● **Exercise objective**
Every line of the records that holds the word "integrating" should be copied out.

● **Information given**
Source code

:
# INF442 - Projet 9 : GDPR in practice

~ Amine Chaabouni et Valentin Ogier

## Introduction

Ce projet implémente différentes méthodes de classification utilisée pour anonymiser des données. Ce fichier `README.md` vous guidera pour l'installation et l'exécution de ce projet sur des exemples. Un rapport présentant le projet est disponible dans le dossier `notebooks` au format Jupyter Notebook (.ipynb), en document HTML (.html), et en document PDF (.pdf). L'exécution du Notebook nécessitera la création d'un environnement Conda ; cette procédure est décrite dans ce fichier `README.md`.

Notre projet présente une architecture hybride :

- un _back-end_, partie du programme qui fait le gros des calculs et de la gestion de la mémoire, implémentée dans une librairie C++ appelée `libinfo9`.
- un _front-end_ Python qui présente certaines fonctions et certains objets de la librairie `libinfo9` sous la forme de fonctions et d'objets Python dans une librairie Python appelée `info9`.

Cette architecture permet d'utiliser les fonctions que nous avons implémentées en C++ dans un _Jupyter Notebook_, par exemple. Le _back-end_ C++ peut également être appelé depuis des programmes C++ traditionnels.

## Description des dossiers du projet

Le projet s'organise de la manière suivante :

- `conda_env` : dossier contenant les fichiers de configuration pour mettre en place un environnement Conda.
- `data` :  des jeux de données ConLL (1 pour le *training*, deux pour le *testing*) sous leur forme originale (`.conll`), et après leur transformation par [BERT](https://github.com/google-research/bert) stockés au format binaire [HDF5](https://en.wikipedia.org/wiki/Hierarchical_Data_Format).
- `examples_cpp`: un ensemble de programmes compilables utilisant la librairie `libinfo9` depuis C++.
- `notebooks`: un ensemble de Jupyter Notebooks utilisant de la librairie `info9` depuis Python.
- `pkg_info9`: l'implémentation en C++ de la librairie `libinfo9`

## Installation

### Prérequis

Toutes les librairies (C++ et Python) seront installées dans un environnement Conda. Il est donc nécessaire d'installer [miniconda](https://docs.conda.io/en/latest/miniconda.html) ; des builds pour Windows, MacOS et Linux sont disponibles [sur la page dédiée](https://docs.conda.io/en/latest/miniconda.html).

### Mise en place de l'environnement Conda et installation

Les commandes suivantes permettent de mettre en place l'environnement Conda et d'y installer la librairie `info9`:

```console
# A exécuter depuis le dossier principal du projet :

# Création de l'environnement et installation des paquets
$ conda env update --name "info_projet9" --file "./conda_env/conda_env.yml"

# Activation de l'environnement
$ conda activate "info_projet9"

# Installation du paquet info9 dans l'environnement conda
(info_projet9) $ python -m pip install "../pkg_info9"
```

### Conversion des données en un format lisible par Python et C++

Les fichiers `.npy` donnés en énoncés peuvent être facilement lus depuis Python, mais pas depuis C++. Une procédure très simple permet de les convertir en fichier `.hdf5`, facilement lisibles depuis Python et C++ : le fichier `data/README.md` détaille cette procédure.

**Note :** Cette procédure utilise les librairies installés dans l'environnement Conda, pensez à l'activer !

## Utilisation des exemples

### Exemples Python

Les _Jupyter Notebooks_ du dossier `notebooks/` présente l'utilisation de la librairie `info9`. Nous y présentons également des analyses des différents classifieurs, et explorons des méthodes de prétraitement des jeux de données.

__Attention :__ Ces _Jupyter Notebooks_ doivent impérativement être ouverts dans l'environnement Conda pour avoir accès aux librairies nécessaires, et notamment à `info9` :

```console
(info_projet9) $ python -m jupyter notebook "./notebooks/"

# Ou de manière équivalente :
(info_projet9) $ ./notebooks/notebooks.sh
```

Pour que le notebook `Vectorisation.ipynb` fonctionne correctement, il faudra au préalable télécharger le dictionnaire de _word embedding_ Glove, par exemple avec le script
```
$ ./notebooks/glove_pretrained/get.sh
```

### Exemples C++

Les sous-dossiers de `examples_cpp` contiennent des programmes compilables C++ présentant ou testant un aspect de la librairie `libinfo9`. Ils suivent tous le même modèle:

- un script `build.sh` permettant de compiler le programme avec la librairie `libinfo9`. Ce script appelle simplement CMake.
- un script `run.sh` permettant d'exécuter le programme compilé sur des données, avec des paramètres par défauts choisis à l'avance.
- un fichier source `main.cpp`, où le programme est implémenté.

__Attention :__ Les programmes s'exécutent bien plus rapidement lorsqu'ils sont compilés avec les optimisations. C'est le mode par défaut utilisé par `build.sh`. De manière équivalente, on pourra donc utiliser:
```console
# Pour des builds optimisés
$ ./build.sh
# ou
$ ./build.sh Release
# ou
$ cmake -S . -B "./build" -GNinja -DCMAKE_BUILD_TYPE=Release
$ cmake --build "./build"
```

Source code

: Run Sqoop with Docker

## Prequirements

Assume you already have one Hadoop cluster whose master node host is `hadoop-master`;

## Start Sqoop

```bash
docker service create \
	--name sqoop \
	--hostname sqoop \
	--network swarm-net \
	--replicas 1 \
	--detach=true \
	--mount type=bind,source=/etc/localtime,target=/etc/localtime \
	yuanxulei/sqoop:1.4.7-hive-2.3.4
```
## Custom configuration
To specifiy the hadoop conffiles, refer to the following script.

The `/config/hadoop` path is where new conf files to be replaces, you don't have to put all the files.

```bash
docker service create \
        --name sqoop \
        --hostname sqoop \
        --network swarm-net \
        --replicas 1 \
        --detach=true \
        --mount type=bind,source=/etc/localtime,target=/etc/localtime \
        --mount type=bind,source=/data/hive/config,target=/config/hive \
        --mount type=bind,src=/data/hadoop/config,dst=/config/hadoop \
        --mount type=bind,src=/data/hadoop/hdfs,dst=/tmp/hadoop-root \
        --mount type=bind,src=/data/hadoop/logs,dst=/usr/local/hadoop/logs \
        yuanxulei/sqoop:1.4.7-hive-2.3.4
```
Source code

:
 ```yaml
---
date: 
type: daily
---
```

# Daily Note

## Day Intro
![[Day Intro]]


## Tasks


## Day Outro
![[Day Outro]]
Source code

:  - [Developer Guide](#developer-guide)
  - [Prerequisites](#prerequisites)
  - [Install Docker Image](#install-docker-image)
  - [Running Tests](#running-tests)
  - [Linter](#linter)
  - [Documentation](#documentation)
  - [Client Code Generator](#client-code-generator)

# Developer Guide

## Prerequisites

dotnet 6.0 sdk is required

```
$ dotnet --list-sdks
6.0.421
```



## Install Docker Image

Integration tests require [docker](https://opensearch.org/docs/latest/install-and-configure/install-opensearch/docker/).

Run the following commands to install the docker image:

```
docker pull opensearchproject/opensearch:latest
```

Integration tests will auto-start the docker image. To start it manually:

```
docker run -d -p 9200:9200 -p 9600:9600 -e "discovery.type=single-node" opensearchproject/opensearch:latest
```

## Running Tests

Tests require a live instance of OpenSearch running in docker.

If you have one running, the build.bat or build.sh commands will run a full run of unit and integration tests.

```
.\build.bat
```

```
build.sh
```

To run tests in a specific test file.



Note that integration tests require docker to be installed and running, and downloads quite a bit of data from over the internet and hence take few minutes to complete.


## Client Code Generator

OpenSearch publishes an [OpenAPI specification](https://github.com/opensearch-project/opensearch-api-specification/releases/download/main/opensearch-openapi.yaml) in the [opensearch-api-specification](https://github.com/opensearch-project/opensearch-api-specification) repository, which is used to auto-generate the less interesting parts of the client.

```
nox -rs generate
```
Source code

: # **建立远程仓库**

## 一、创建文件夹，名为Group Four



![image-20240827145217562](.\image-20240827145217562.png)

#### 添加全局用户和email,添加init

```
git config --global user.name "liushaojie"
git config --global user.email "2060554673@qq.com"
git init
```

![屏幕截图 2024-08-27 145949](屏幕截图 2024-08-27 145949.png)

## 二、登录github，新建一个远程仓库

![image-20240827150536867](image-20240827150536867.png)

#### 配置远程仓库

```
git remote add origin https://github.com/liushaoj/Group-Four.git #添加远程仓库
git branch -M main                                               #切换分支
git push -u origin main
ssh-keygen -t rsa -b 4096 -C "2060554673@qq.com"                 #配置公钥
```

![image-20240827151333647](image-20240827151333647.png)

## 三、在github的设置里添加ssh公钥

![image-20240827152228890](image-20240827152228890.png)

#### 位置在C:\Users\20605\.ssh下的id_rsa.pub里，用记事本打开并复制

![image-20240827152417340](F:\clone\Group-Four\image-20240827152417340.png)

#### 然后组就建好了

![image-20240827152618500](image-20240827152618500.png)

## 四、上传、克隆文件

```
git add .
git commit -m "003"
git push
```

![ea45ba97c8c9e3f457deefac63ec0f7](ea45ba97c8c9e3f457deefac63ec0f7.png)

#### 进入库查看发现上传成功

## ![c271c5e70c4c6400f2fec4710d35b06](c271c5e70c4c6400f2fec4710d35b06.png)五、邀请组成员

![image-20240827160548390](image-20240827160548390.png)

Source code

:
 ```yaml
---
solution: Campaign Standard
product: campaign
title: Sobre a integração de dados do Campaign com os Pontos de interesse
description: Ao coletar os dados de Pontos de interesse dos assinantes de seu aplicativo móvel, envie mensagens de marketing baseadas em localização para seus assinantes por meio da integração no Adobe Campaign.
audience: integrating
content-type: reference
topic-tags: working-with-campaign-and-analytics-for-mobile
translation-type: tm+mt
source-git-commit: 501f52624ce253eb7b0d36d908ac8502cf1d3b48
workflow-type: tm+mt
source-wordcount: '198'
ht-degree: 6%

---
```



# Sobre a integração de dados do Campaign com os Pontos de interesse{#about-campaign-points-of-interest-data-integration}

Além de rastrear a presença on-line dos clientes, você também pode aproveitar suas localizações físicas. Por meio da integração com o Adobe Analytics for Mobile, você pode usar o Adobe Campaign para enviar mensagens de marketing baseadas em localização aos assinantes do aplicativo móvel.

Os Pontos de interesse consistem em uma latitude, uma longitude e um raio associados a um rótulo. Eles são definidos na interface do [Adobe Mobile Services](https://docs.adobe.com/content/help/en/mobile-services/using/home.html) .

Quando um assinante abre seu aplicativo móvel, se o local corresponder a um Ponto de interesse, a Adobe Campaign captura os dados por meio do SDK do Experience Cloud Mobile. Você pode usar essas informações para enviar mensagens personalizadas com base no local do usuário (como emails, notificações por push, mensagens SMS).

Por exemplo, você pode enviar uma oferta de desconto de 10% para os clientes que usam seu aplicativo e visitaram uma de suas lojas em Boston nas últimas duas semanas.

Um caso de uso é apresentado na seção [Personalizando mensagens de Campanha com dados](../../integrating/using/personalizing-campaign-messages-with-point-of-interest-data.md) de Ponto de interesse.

● **Result of the task**
audience: integrating
Um caso de uso é apresentado na seção [Personalizando mensagens de Campanha com dados](../../integrating/using/personalizing-campaign-messages-with-point-of-interest-data.md) de Ponto de interesse.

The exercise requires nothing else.